### WHAT THIS TASK INVOLVES
The full set of records below is to be reproduced without a single alteration.

::: TASK MATERIAL :::

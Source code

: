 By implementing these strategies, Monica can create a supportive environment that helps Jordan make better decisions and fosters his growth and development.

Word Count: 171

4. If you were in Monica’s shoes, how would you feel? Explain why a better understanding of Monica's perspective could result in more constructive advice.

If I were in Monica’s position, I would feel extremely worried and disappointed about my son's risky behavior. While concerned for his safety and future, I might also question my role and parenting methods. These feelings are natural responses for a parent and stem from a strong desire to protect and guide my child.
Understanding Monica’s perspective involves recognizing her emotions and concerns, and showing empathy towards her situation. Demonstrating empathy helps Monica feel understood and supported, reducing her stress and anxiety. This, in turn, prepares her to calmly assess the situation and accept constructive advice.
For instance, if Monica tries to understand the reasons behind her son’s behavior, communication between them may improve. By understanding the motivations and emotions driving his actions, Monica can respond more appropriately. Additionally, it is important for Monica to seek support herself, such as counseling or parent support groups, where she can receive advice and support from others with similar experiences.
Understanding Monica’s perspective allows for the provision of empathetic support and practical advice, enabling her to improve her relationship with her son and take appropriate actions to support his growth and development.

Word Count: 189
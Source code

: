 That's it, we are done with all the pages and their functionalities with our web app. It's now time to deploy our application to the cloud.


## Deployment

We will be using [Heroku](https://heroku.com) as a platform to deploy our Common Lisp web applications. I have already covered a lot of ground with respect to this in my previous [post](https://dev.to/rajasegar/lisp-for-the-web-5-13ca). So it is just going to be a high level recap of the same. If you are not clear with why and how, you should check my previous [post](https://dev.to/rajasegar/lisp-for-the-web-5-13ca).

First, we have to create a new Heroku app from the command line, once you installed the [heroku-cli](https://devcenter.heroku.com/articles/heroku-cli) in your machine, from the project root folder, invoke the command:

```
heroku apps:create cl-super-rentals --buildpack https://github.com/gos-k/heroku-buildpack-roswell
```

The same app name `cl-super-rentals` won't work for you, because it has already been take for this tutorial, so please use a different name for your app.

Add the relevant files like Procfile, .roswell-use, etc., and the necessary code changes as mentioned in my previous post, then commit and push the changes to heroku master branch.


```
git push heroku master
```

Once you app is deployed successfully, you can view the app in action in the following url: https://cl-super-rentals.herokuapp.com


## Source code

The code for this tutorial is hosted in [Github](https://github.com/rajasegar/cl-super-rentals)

:::

### YOUR RESPONSE
Source code

: By implementing these strategies, Monica can create a supportive environment that helps Jordan make better decisions and fosters his growth and development.

Word Count: 171

4. If you were in Monica’s shoes, how would you feel? Explain why a better understanding of Monica's perspective could result in more constructive advice.

If I were in Monica’s position, I would feel extremely worried and disappointed about my son's risky behavior. While concerned for his safety and future, I might also question my role and parenting methods. These feelings are natural responses for a parent and stem from a strong desire to protect and guide my child.
Understanding Monica’s perspective involves recognizing her emotions and concerns, and showing empathy towards her situation. Demonstrating empathy helps Monica feel understood and supported, reducing her stress and anxiety. This, in turn, prepares her to calmly assess the situation and accept constructive advice.
For instance, if Monica tries to understand the reasons behind her son’s behavior, communication between them may improve. By understanding the motivations and emotions driving his actions, Monica can respond more appropriately. Additionally, it is important for Monica to seek support herself, such as counseling or parent support groups, where she can receive advice and support from others with similar experiences.
Understanding Monica’s perspective allows for the provision of empathetic support and practical advice, enabling her to improve her relationship with her son and take appropriate actions to support his growth and development.

Word Count: 189
Source code

: That's it, we are done with all the pages and their functionalities with our web app. It's now time to deploy our application to the cloud.


## Deployment

We will be using [Heroku](https://heroku.com) as a platform to deploy our Common Lisp web applications. I have already covered a lot of ground with respect to this in my previous [post](https://dev.to/rajasegar/lisp-for-the-web-5-13ca). So it is just going to be a high level recap of the same. If you are not clear with why and how, you should check my previous [post](https://dev.to/rajasegar/lisp-for-the-web-5-13ca).

First, we have to create a new Heroku app from the command line, once you installed the [heroku-cli](https://devcenter.heroku.com/articles/heroku-cli) in your machine, from the project root folder, invoke the command:

```
heroku apps:create cl-super-rentals --buildpack https://github.com/gos-k/heroku-buildpack-roswell
```

The same app name `cl-super-rentals` won't work for you, because it has already been take for this tutorial, so please use a different name for your app.

Add the relevant files like Procfile, .roswell-use, etc., and the necessary code changes as mentioned in my previous post, then commit and push the changes to heroku master branch.


```
git push heroku master
```

Once you app is deployed successfully, you can view the app in action in the following url: https://cl-super-rentals.herokuapp.com


## Source code

The code for this tutorial is hosted in [Github](https://github.com/rajasegar/cl-super-rentals)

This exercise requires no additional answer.